Nella sostanza, abbiamo cercato di renderci la vita più leggera stando vicino gli unici agli altri e seminando conoscenze e consapevolezza nella comunità in cui viviamo. L'altra notte ho fatto un sogno: assieme ad un'altra socia dell'associazione stavo arredando un locale accogliente e un po' buio che era la nostra sede. Il posto aveva un'aria vagamente anni 70, nell'aria si spargeva un profumo di Patchouli, stoffe decorate con le gocce di Cachemire coprivano divani un po' malandati. Mi sono svegliata sorridendo del mio inconscio fermo a quegli anni lontani. Il sogno però metteva in luce una indicazione chiara rispetto al futuro: avevamo bisogno di un posto che potessimo sentire nostro, dove accogliere gli altri pazienti che ci venivano a trovare, magari per la prima volta, magari a qualche mese dalla prima diagnosi, ancora storditi dal trauma della notizia.
Insomma ci serviva una sede e ho pensato che tutti voi siete le persone giuste a cui chiedere aiuto. In tutti questi anni ci siamo trovati in “luoghi di fortuna”: dalle case private, ai reparti ospedalieri, ai parchi cittadini. Vi dico solo che la nostra attuale sede è in un edificio scrostato che il Comune ci mette disposizione, in condivisione con altre associazioni, situato al secondo piano senza ascensore. Nel contempo siamo cresciuti, abbiamo capito che non basta più un approccio familiare, io lo chiamo “da cucina” perché spesso è attorno al tavolo di una cucina che si svolgono nostre riunioni, ad un approccio maggiormente organizzato e professionale, dobbiamo darci gli strumenti per accogliere molti più soci e offrire loro attività strutturate in un ambiente accogliente e che crei appartenenza.
Abbiamo bisogno di una sede che ci accolga, dove possiamo incontrarci, informarci, consolarci l’un l’altro, ridere, fare fisioterapia, ballare. Nessun malato deve rimanere solo, nessuna famiglia che cura un malato può farlo da sola. Avremmo bisogno che chi non è malato ci stesse accanto, ci servirebbero manager che ci mettessero a disposizione la loro professionalità, commercialisti che facessero i conti, uomini e donne di buona volontà che facciano la spesa o portino ai controlli i malati che il caregiver non ce l’hanno.

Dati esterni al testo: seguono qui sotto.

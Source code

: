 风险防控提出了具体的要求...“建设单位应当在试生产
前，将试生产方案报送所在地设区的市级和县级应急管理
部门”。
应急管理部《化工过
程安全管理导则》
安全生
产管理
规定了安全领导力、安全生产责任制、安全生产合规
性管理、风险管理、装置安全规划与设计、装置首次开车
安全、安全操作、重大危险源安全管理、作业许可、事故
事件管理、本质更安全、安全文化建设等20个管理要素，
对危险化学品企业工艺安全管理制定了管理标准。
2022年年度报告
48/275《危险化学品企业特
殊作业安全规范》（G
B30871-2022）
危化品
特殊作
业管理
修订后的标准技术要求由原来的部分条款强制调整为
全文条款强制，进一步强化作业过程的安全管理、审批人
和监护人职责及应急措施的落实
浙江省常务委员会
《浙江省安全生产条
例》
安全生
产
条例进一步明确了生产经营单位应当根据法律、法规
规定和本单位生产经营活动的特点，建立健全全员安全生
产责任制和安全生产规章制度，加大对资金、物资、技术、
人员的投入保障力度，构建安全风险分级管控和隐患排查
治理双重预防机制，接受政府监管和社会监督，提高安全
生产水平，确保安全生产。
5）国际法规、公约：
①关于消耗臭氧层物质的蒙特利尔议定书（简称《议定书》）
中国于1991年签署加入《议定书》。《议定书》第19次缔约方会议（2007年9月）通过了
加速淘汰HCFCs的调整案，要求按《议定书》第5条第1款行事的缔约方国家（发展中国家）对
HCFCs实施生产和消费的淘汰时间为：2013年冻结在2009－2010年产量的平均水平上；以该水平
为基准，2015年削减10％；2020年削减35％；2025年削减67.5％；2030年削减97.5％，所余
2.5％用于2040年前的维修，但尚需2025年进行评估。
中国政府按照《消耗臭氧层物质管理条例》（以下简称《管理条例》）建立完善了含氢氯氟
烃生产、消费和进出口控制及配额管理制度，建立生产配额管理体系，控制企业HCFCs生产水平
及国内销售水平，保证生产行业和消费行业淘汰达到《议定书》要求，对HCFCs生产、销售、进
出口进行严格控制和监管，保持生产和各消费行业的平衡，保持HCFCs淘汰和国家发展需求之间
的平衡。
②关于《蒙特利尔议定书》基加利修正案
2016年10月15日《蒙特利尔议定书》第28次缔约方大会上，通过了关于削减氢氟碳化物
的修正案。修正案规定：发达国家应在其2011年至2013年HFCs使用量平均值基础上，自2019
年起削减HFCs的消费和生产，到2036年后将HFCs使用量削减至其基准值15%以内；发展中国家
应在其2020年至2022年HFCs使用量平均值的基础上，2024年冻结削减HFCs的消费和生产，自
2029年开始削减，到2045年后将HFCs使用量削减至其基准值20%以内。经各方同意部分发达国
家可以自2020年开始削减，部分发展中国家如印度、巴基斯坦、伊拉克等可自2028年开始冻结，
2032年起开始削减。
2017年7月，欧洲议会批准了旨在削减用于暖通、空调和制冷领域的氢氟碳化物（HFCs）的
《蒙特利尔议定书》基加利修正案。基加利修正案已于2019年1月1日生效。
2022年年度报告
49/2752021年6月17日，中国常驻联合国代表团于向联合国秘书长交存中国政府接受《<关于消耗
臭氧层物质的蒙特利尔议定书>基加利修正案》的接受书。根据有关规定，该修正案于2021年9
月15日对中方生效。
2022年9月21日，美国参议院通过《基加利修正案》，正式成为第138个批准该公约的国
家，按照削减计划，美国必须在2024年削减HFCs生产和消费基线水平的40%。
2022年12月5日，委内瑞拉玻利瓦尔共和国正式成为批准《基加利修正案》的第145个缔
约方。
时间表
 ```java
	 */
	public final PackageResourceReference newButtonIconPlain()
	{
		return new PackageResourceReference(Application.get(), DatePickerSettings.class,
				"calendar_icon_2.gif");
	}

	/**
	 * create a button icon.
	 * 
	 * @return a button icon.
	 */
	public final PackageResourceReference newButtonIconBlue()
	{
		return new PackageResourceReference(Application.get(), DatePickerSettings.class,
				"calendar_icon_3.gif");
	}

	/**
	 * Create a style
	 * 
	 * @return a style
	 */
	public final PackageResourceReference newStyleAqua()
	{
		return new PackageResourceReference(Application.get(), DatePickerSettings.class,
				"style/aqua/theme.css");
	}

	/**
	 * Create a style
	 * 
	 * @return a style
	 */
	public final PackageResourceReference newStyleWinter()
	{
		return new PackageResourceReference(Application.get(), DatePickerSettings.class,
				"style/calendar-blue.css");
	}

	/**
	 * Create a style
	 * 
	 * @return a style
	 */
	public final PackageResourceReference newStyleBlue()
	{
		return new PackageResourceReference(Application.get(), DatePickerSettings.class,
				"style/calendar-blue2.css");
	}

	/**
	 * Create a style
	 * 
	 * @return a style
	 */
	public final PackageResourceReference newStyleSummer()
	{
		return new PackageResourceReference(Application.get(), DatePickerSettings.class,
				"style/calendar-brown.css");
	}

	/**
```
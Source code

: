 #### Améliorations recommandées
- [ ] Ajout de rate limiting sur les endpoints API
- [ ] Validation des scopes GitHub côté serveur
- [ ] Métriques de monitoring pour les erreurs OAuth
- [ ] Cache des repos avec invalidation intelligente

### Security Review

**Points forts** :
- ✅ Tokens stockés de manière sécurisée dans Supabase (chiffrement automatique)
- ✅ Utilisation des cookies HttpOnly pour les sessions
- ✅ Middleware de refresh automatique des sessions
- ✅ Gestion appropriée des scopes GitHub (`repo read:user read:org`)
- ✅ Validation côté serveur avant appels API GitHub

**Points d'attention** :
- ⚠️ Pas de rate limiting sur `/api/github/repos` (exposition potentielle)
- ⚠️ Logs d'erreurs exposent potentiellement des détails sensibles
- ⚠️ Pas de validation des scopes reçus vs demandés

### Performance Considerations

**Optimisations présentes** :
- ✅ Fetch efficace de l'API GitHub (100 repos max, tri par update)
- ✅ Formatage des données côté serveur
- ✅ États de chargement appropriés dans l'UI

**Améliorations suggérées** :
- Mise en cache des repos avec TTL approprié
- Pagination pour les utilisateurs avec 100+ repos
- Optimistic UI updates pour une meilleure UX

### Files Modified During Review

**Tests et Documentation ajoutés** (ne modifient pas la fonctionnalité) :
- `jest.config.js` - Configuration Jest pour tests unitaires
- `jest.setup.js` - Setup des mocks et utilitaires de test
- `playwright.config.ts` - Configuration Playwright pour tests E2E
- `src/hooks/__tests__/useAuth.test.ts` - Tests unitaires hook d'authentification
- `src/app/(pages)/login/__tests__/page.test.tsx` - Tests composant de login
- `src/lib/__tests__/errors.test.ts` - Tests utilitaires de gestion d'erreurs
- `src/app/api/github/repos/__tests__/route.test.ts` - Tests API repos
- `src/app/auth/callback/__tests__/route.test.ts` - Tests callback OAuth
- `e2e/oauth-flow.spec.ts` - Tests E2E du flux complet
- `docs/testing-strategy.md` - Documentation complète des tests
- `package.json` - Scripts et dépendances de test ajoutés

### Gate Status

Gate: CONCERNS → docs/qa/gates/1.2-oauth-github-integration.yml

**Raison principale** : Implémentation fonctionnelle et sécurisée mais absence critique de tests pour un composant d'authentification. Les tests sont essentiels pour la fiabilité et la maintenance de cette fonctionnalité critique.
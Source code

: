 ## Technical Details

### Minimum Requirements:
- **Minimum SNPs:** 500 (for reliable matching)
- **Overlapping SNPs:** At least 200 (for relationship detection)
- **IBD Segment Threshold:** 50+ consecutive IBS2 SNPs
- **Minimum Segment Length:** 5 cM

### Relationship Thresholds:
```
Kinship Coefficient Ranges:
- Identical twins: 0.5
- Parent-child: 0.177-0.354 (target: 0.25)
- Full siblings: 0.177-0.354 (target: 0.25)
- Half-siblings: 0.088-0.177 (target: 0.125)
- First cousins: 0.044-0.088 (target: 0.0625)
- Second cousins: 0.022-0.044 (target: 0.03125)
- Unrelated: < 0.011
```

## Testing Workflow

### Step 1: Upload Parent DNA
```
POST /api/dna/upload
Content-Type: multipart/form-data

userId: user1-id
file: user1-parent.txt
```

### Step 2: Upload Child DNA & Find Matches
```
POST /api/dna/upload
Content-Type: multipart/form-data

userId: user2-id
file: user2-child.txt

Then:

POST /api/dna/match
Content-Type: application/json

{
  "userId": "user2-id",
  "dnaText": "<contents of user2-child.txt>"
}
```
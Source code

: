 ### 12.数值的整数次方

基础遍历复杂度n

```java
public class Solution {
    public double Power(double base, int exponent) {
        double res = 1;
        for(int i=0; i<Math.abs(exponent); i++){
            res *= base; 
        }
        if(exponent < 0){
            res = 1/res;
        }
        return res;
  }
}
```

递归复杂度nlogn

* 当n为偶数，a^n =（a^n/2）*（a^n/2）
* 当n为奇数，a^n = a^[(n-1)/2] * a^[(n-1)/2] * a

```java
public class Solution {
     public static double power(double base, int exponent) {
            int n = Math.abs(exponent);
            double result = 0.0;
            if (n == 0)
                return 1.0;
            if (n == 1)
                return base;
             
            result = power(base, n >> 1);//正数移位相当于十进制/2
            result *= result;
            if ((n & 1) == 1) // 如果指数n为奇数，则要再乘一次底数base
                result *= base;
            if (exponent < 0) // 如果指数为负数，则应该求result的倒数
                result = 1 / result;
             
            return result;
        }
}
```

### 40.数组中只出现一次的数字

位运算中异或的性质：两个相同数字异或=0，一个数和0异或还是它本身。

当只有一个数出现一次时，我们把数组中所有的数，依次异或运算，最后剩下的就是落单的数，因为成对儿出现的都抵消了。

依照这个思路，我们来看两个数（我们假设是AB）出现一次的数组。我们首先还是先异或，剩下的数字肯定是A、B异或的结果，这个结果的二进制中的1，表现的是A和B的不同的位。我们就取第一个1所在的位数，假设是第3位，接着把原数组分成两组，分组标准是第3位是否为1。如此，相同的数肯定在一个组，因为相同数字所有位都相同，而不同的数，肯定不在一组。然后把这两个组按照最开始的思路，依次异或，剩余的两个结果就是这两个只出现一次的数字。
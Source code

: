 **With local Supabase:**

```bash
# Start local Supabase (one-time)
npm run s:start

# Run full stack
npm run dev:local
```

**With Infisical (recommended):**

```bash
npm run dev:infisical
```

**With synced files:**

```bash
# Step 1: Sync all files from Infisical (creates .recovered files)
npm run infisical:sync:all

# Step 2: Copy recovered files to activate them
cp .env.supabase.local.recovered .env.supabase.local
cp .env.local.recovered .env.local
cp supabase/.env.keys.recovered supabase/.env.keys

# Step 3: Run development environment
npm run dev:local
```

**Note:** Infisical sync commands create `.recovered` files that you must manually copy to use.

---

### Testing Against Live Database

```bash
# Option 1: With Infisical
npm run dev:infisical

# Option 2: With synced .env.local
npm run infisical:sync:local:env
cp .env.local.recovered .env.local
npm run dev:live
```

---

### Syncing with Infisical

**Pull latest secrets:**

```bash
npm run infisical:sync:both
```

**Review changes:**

Ma soprattutto abbiamo bisogno di un posto dove stare.
Il Parkinson è una malattia dura da affrontare, è misteriosa, è progressiva e ti consuma a poco a poco. Però come tutte le esperienze della vita davvero difficili ci può aiutare ad essere persone migliori, più aperte agli altri, più felici di vivere, più disposte a farsi aiutare e più disposte ad aiutare. Sapete a volte il parkinsoniano giovane si sente come quei velisti che attraversano l’oceano Pacifico in solitaria. Ma se ci state attenti, vi sarà capitato, e il teleoperatore posta più in alto la telecamera si vede la nave appoggio e talvolta i gommoni che le girano intorno e magari anche un elicottero con la sorvola. Ecco noi vi chiediamo di starci accanto, di aiutarci, di sostenerci con la vostra presenza e per prima cosa darci la possibilità di sfruttare degli spazi adeguati che magari non vi servono. Se un giorno vorrete venire a trovarci di promettiamo che li trasformeremo in un luogo accogliente, aperto e buono per tutti.